**TASK INPUT**.
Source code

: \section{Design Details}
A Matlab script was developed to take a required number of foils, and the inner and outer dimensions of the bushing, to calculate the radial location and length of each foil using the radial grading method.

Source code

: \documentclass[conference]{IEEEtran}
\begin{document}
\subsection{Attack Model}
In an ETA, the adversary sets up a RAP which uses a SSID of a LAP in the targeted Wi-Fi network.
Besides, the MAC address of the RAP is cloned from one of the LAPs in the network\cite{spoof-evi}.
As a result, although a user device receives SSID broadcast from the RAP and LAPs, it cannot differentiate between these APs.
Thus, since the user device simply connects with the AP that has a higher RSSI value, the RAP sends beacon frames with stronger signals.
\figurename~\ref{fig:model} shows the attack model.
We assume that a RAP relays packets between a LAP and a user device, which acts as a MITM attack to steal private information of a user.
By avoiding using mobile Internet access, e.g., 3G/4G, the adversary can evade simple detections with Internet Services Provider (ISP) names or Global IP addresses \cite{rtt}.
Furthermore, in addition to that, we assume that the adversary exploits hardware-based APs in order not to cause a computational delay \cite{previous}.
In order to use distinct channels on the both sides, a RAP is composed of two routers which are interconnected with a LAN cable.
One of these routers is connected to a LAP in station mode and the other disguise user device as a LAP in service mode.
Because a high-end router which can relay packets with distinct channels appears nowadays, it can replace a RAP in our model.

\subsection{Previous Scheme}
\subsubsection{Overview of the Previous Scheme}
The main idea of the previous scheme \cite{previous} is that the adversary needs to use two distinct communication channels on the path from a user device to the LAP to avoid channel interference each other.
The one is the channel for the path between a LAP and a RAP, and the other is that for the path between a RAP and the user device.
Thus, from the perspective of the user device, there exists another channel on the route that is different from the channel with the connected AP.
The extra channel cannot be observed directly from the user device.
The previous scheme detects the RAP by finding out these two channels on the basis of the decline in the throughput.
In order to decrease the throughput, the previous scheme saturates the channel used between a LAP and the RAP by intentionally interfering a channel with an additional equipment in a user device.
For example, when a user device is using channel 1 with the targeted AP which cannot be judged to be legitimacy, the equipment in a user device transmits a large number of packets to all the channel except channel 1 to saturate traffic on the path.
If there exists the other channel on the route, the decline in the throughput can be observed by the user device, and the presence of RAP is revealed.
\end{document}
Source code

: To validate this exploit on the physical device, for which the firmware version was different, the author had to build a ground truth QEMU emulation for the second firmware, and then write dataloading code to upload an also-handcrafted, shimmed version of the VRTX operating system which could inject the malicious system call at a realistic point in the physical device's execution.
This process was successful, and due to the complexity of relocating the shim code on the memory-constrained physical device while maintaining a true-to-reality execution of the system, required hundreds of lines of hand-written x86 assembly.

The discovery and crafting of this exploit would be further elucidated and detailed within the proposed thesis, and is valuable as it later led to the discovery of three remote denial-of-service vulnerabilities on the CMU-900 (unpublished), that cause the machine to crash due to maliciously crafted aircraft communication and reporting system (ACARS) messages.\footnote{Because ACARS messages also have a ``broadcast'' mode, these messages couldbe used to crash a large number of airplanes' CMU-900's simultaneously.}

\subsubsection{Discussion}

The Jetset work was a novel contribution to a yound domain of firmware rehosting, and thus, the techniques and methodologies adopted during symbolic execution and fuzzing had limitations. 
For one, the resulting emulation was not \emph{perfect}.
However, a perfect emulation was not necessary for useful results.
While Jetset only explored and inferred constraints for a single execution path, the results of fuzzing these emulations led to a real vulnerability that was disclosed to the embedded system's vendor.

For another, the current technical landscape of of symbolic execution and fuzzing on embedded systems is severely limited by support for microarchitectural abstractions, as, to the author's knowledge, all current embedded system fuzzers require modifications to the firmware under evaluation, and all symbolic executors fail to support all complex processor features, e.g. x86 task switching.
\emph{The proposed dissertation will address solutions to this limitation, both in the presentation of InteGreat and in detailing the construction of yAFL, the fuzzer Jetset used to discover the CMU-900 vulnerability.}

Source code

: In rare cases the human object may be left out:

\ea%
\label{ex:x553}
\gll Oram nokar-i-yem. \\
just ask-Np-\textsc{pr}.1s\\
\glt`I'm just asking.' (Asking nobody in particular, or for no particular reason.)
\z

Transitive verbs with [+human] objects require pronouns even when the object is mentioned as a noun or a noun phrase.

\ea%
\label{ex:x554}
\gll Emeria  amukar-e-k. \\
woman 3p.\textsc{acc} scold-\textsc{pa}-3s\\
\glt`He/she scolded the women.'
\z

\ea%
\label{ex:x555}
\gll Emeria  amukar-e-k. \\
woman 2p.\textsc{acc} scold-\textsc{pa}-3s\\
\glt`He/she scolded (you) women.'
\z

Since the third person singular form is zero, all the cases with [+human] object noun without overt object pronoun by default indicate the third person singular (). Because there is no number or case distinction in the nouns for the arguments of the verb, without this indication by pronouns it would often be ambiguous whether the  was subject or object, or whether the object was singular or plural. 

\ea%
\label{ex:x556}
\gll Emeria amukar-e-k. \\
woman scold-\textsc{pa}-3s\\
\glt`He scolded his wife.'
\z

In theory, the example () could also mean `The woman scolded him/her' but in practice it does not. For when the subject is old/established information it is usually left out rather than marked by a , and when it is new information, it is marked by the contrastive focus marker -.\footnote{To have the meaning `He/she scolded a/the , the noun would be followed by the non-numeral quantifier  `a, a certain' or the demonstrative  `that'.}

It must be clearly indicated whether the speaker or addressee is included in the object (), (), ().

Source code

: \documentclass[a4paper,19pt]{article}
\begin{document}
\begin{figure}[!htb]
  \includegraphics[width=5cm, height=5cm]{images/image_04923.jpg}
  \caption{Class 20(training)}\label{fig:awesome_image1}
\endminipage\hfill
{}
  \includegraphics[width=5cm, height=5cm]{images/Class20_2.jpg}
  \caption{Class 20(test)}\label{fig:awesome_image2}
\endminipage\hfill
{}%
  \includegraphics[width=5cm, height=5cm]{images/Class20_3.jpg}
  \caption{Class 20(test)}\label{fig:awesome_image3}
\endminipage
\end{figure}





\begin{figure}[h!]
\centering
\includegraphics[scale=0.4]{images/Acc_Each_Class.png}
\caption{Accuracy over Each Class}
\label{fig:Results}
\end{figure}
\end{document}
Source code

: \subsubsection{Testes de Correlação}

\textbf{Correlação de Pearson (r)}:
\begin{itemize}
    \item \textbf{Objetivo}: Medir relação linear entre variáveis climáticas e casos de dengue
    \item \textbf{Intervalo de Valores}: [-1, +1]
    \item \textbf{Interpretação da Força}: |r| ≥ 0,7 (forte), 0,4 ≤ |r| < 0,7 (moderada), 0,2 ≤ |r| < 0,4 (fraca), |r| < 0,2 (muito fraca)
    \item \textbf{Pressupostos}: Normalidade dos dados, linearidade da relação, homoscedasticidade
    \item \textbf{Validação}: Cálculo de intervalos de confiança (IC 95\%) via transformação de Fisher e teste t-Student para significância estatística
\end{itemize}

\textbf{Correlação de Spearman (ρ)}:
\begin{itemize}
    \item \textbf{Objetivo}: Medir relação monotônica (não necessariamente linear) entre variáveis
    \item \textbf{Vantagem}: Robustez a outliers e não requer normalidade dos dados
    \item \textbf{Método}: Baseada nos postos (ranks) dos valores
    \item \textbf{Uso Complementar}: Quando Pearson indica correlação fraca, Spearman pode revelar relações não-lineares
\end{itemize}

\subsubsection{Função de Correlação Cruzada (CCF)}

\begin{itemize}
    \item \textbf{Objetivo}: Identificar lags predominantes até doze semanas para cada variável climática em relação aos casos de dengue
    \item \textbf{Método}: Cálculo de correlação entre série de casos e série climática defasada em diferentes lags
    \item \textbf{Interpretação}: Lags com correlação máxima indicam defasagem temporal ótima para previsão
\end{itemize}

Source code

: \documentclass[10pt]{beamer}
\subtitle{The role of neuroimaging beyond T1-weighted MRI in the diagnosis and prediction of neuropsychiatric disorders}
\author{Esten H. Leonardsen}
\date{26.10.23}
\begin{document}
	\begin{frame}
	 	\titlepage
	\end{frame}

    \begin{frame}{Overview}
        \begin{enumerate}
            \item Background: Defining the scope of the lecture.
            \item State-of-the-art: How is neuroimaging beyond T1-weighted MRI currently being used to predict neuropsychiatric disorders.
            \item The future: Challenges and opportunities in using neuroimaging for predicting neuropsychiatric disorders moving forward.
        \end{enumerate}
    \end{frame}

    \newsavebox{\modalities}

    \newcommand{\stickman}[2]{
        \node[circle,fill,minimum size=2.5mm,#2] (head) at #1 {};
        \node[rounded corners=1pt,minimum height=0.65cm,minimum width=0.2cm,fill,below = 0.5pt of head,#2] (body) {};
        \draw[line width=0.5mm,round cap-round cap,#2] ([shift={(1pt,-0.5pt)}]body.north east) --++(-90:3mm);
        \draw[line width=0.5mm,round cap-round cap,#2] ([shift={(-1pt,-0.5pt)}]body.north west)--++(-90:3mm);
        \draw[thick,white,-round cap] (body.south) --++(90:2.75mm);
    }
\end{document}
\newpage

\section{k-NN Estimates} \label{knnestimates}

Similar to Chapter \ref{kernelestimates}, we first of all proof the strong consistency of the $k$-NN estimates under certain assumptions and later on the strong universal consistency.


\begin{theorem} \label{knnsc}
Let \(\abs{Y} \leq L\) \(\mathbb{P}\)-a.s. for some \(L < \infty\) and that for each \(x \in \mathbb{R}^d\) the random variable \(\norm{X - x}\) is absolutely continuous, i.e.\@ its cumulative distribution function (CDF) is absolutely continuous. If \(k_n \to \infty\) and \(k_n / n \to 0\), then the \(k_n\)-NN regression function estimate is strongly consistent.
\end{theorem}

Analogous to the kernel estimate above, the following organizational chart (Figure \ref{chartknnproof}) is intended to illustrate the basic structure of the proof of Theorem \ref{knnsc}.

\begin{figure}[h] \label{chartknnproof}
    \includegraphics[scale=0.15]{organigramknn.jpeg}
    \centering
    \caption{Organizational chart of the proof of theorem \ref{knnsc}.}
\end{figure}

**WHAT THE EXERCISE ASKS**. Please restate word for word the lines of the material above, beginning with the one that holds "chart of the" and ending with the last.

**THE ANSWER**.
    \caption{Organizational chart of the proof of theorem \ref{knnsc}.}
\end{figure}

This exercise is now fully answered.